WHAT TO WORK ON ▸ Only the lines holding "lambda" are wanted; find them in the listing and return each one.
=== DATA PROVIDED ===
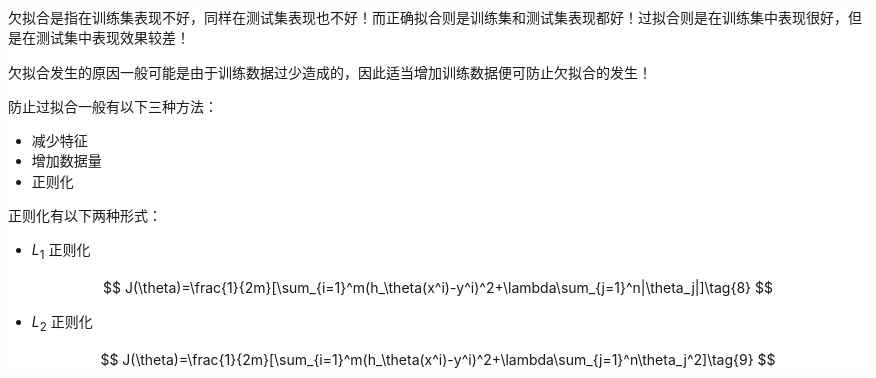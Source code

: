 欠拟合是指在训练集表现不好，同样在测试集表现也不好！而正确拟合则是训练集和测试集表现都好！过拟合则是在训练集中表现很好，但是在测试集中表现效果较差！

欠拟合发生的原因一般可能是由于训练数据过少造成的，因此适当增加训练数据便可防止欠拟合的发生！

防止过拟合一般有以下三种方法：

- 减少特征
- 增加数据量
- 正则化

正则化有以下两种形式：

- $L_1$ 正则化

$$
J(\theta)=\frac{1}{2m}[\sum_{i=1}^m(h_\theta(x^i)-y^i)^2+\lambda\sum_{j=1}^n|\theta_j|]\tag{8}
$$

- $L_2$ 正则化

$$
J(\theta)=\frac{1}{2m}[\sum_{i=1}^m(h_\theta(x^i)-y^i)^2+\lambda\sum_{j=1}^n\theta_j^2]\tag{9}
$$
===
RESULT FOR THIS TASK ▸
J(\theta)=\frac{1}{2m}[\sum_{i=1}^m(h_\theta(x^i)-y^i)^2+\lambda\sum_{j=1}^n|\theta_j|]\tag{8}
J(\theta)=\frac{1}{2m}[\sum_{i=1}^m(h_\theta(x^i)-y^i)^2+\lambda\sum_{j=1}^n\theta_j^2]\tag{9}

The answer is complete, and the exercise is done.